A March 20 public hearing on a handful of new or revised ordinances to be voted on at town meeting veered into unplanned territory when businessman John Warren stated his dismay at a proposal that would allow food trucks to compete with local restaurants.

Would they be in competition, or be an added attraction that would help all businesses, including sit-down eateries, by bringing more people to Blue Hill?

The latter seemed to be the prevailing sentiment from selectmen and many residents at the hearing.

“Competition brings people into town.

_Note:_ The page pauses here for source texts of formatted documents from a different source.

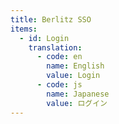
 ```yaml
---
title: Berlitz SSO
items:
  - id: Login
    translation:
      - code: en
        name: English
        value: Login
      - code: js
        name: Japanese
        value: ログイン
---
```



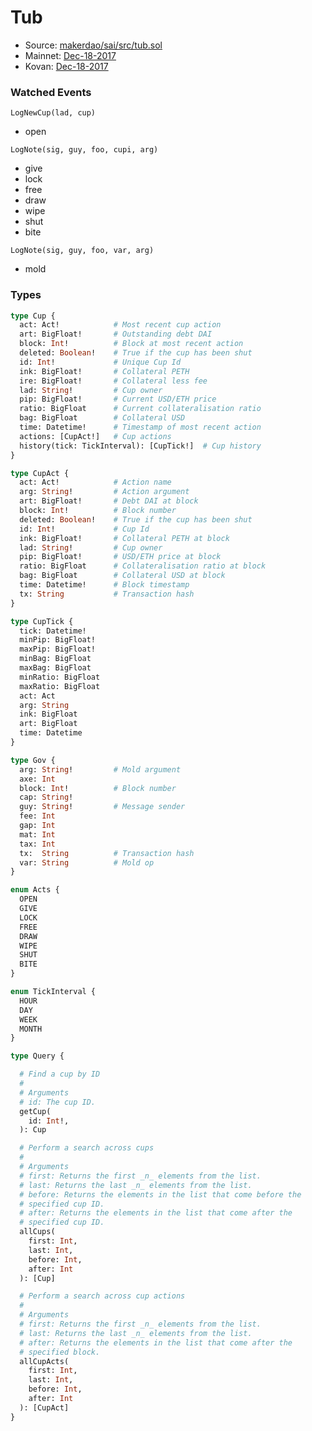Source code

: # Tub

* Source: [makerdao/sai/src/tub.sol](https://github.com/makerdao/sai/blob/master/src/tub.sol)
* Mainnet: [Dec-18-2017](https://etherscan.io/address/0x448a5065aebb8e423f0896e6c5d525c040f59af3)
* Kovan: [Dec-18-2017](https://kovan.etherscan.io/address/0xa6bfc88aa5a5981a958f9bcb885fcb3db0bf941e)

### Watched Events

`LogNewCup(lad, cup)`

* open

`LogNote(sig, guy, foo, cupi, arg)`

* give
* lock
* free
* draw
* wipe
* shut
* bite

`LogNote(sig, guy, foo, var, arg)`

* mold

### Types

```graphql
type Cup {
  act: Act!            # Most recent cup action
  art: BigFloat!       # Outstanding debt DAI
  block: Int!          # Block at most recent action
  deleted: Boolean!    # True if the cup has been shut
  id: Int!             # Unique Cup Id
  ink: BigFloat!       # Collateral PETH
  ire: BigFloat!       # Collateral less fee
  lad: String!         # Cup owner
  pip: BigFloat!       # Current USD/ETH price
  ratio: BigFloat      # Current collateralisation ratio
  bag: BigFloat        # Collateral USD
  time: Datetime!      # Timestamp of most recent action
  actions: [CupAct!]   # Cup actions
  history(tick: TickInterval): [CupTick!]  # Cup history
}

type CupAct {
  act: Act!            # Action name
  arg: String!         # Action argument
  art: BigFloat!       # Debt DAI at block
  block: Int!          # Block number
  deleted: Boolean!    # True if the cup has been shut
  id: Int!             # Cup Id
  ink: BigFloat!       # Collateral PETH at block
  lad: String!         # Cup owner
  pip: BigFloat!       # USD/ETH price at block
  ratio: BigFloat      # Collateralisation ratio at block
  bag: BigFloat        # Collateral USD at block
  time: Datetime!      # Block timestamp
  tx: String           # Transaction hash
}

type CupTick {
  tick: Datetime!
  minPip: BigFloat!
  maxPip: BigFloat!
  minBag: BigFloat
  maxBag: BigFloat
  minRatio: BigFloat
  maxRatio: BigFloat
  act: Act
  arg: String
  ink: BigFloat
  art: BigFloat
  time: Datetime
}

type Gov {
  arg: String!         # Mold argument
  axe: Int
  block: Int!          # Block number
  cap: String!
  guy: String!         # Message sender
  fee: Int
  gap: Int
  mat: Int
  tax: Int
  tx:  String          # Transaction hash
  var: String          # Mold op
}

enum Acts {
  OPEN
  GIVE
  LOCK
  FREE
  DRAW
  WIPE
  SHUT
  BITE
}

enum TickInterval {
  HOUR
  DAY
  WEEK
  MONTH
}

type Query {

  # Find a cup by ID
  #
  # Arguments
  # id: The cup ID.
  getCup(
    id: Int!,
  ): Cup

  # Perform a search across cups
  #
  # Arguments
  # first: Returns the first _n_ elements from the list.
  # last: Returns the last _n_ elements from the list.
  # before: Returns the elements in the list that come before the
  # specified cup ID.
  # after: Returns the elements in the list that come after the
  # specified cup ID.
  allCups(
    first: Int,
    last: Int,
    before: Int,
    after: Int
  ): [Cup]

  # Perform a search across cup actions
  #
  # Arguments
  # first: Returns the first _n_ elements from the list.
  # last: Returns the last _n_ elements from the list.
  # after: Returns the elements in the list that come after the
  # specified block.
  allCupActs(
    first: Int,
    last: Int,
    before: Int,
    after: Int
  ): [CupAct]
}
```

It’s not the same food and not the same service,” Selectman Ellen Best said.

Under the proposed revised ordinance, a food truck could apply for a three-day, one month or annual permit and would undergo an application process that includes a public hearing, similar to liquor and amusement permit applications.

The mobile units would be banned from selling their to-go items within 50 feet of restaurants, a provision that rankled Warren, who has bought downtown properties that once held restaurants but have stood vacant, some for years.

“I’m here to support what you’re doing. I would hope you’d support what I’m doing,” Warren told selectmen.

But Chairman Vaughn Leach described a scenario where a tourist would swing through town, stop for lunch at a food truck, continue on to a sight-seeing destination in Deer Isle and then return to a Blue Hill restaurant sighted earlier in the day for dinner.

“It’s a model that has been proven to work,” he said.

Warren took the opposite view, that the increased traffic a successful restaurant will bring to downtown will attract food vendors that “could cripple those businesses…I see this as a potential problem for the existing spaces you have,” he said.

“If your business can’t survive a food truck you shouldn’t be in business,” resident Geoff Anthony replied. He said it was high rents that closed restaurants in the past.

Gabrielle Wellman agreed: “It’s happened over and over again for 30 years.”

The ordinance regulates vendors parked on town-owned property, such as the park or wharf, and allows “traveling” vendors, such as ice cream trucks. “There aren’t that many spots and they’re not that close to existing food businesses,” Selectman Jim Schatz said. He noted that the revised ordinance—which was amended 10 years ago to restrict food trucks—could be amended in the future after evaluating its effects.

“We’ve made it virtually impossible for a mobile vendor the last 10 years,” Best said. “People were not happy.”

The revised street vending ordinance, along with proposed ordinances banning single-use plastic bags used at grocery and retail stores and polystyrene foam food service containers, are available at town hall and will be posted soon on townofbluehillmaine.org.